A software developer experimenting with an autonomous coding agent may generate more AI consumption in a day than a traditional chatbot user consumes in a month.

This isn’t a theoretical problem; it’s genuinely happening. Uber executives recently discussed concerns about exhausting AI budgets far earlier than expected, while surveys show more than 80% of IT leaders have experienced unexpected AI cost increases.

One CIO recently observed that organisations are now facing not only cloud sprawl but also “agent sprawl” – an uncontrolled proliferation of AI agents across the enterprise.

These are not excuses to cut headcount, by the way.

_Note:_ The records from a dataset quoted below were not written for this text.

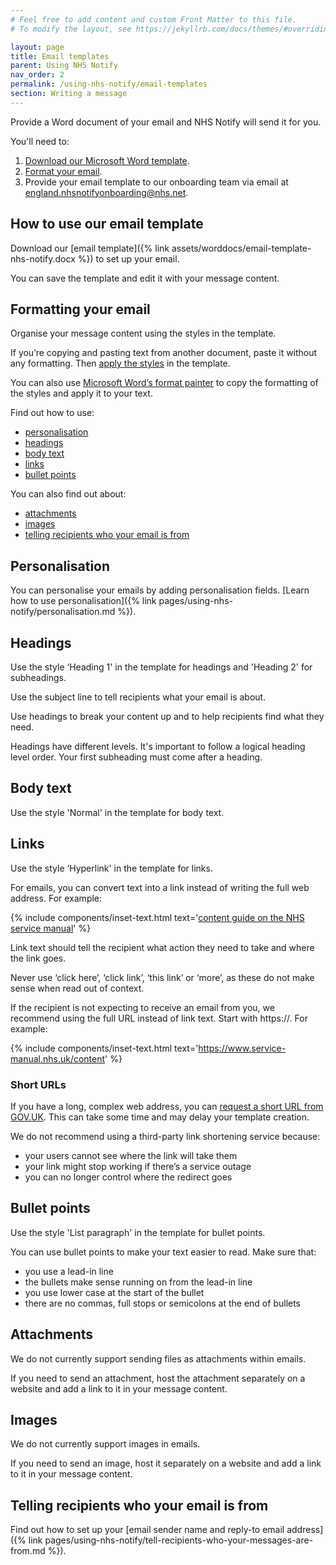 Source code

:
```yaml
---
# Feel free to add content and custom Front Matter to this file.
# To modify the layout, see https://jekyllrb.com/docs/themes/#overriding-theme-defaults

layout: page
title: Email templates
parent: Using NHS Notify
nav_order: 2
permalink: /using-nhs-notify/email-templates
section: Writing a message
---
```


Provide a Word document of your email and NHS Notify will send it for you.

You'll need to:

1. [Download our Microsoft Word template](#how-to-use-our-email-template)<!-- markdownlint-disable-line -->.
2. [Format your email](#how-to-use-our-email-template).
3. Provide your email template to our onboarding team via email at <england.nhsnotifyonboarding@nhs.net>.

## How to use our email template

Download our [email template]({% link assets/worddocs/email-template-nhs-notify.docx %}) to set up your email.

You can save the template and edit it with your message content.

## Formatting your email

Organise your message content using the styles in the template.

If you’re copying and pasting text from another document, paste it without any formatting. Then [apply the styles](https://support.microsoft.com/en-gb/office/apply-styles-f8b96097-4d25-4fac-8200-6139c8093109) in the template.

You can also use [Microsoft Word’s format painter](https://support.microsoft.com/en-gb/office/use-the-format-painter-4bb415a9-d4e4-42b7-b579-170adc594e40) to copy the formatting of the styles and apply it to your text.

Find out how to use:

- [personalisation](#personalisation)<!-- markdownlint-disable-line -->
- [headings](#headings)
- [body text](#body-text)
- [links](#links)
- [bullet points](#bullet-points)

You can also find out about:

- [attachments](#attachments)<!-- markdownlint-disable-line -->
- [images](#images)
- [telling recipients who your email is from](#telling-recipients-who-your-email-is-from)

## Personalisation

You can personalise your emails by adding personalisation fields. [Learn how to use personalisation]({% link pages/using-nhs-notify/personalisation.md %}).

## Headings

Use the style ‘Heading 1' in the template for headings and 'Heading 2' for subheadings.

Use the subject line to tell recipients what your email is about.

Use headings to break your content up and to help recipients find what they need.

Headings have different levels. It's important to follow a logical heading level order. Your first subheading must come after a heading.

## Body text

Use the style 'Normal' in the template for body text.

## Links

Use the style ‘Hyperlink' in the template for links.

For emails, you can convert text into a link instead of writing the full web address. For example:

{% include components/inset-text.html
    text='<span>[content guide on the NHS service manual](https://service-manual.nhs.uk/content)</span>'
%}

Link text should tell the recipient what action they need to take and where the link goes.

Never use ‘click here’, ‘click link’, ‘this link’ or ‘more’, as these do not make sense when read out of context.

If the recipient is not expecting to receive an email from you, we recommend using the full URL instead of link text. Start with https://. For example:

{% include components/inset-text.html
    text='<span>https://www.service-manual.nhs.uk/content</span>'
%}

### Short URLs

If you have a long, complex web address, you can [request a short URL from GOV.UK](https://www.gov.uk/guidance/contact-the-government-digital-service/request-a-thing#short-url). This can take some time and may delay your template creation.

We do not recommend using a third-party link shortening service because:

- your users cannot see where the link will take them
- your link might stop working if there’s a service outage
- you can no longer control where the redirect goes

## Bullet points

Use the style 'List paragraph' in the template for bullet points.

You can use bullet points to make your text easier to read. Make sure that:

- you use a lead-in line
- the bullets make sense running on from the lead-in line
- you use lower case at the start of the bullet
- there are no commas, full stops or semicolons at the end of bullets

## Attachments

We do not currently support sending files as attachments within emails.

If you need to send an attachment, host the attachment separately on a website and add a link to it in your message content.

## Images

We do not currently support images in emails.

If you need to send an image, host it separately on a website and add a link to it in your message content.

## Telling recipients who your email is from

Find out how to set up your [email sender name and reply-to email address]({% link pages/using-nhs-notify/tell-recipients-who-your-messages-are-from.md %}).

In fact, companies who justify layoffs on the basis of “AI” are being lazy and dishonest. However, that’s a different story. Right now, the important matter is to control AI spend. It’s time for “FinOps for AI” – just as cloud cost-management platforms emerged, a new generation of AI observability and governance tools is appearing.

Examples include:

Best-practice organisations are increasingly implementing per-user budgets, per-agent budgets, monthly token quotas, approval workflows for expensive models, automatic fallback from premium to cheaper models, real-time spend dashboards, and even chargeback to business units. In effect, AI is becoming another utility service that must be governed.

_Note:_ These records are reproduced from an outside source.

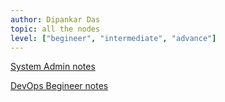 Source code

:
 ```yaml
---
author: Dipankar Das
topic: all the nodes
level: ["begineer", "intermediate", "advance"]
---
```


[System Admin notes](./sys-admin.md)

[DevOps Begineer notes](./devops-begineer.md)
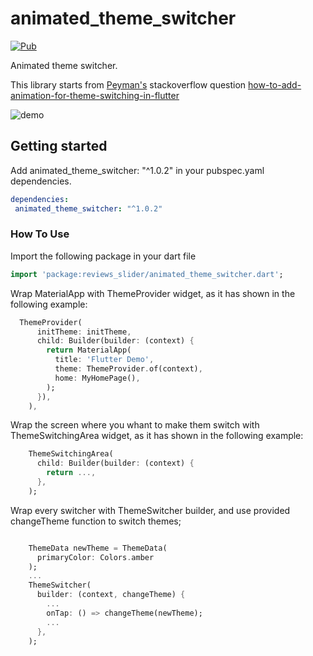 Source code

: # animated_theme_switcher

[![Pub](https://img.shields.io/pub/v/animated_theme_switcher.svg)](https://pub.dartlang.org/packages/animated_theme_switcher)


Animated theme switcher.

This library starts from [Peyman's](https://stackoverflow.com/users/4910935/peyman) stackoverflow question [how-to-add-animation-for-theme-switching-in-flutter](https://stackoverflow.com/questions/60897816/how-to-add-animation-for-theme-switching-in-flutter)

![demo](demo1.gif)

## Getting started

Add animated_theme_switcher: "^1.0.2" in your pubspec.yaml dependencies.

```yaml
dependencies:
 animated_theme_switcher: "^1.0.2"
```

### How To Use

Import the following package in your dart file

```dart
import 'package:reviews_slider/animated_theme_switcher.dart';
```

Wrap MaterialApp with ThemeProvider widget, as it has shown in the following example:

```dart
  ThemeProvider(
      initTheme: initTheme,
      child: Builder(builder: (context) {
        return MaterialApp(
          title: 'Flutter Demo',
          theme: ThemeProvider.of(context),
          home: MyHomePage(),
        );
      }),
    ),
```

Wrap the screen where you whant to make them switch with ThemeSwitchingArea widget,  as it has shown in the following example: 

```dart
    ThemeSwitchingArea(
      child: Builder(builder: (context) {
        return ...,
      },
    );
```


Wrap every switcher with ThemeSwitcher builder, and use provided changeTheme function to switch themes;

```dart

    ThemeData newTheme = ThemeData(
      primaryColor: Colors.amber
    );
    ...
    ThemeSwitcher(
      builder: (context, changeTheme) {
        ...
        onTap: () => changeTheme(newTheme);
        ...
      },
    );
```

Perhaps the strangest AI trend of 2026 is “token-maxxing” – encouraging employees to consume as many AI tokens as possible. The logic is simple: more AI usage equals more productivity. Unfortunately, reality appears more complicated.

Several executives have begun pushing back against the idea that token consumption is a useful KPI. Replit’s Head of AI recently described internal token leaderboards as “very dystopian“, arguing that high token consumption doesn’t necessarily correlate with meaningful business outcomes.

And, they’re right. Imagine measuring employee productivity by number of emails sent, number of AWS instances launched, or heaven forbid, number of meetings attended (please don’t!).

Those metrics tell you activity occurred, but they tell you nothing about whether anything valuable happened. Token consumption is similar. The best AI program is not the one that consumes the most tokens; it’s the one that produces the greatest business value per token. A well-designed agent that solves a problem for $5 is far more valuable than one that spends $500 producing a prettier answer.

The lesson for CIOs, CTOs and CFOs is, despite what salespeople will tell you, the future of enterprise AI won’t be determined by who uses the most AI. It will be determined by who can measure value most effectively. The winners will be organisations that can answer questions such as cost per customer service case resolved, cost per software feature delivered, cost per qualified sales lead, cost per document processed, and so on. It’s not about how many tokens you consumed, but rather how many dollars of business value did each token create?

Until organisations can answer that question, AI may remain the fastest-growing line item in the budget – and the hardest one to justify.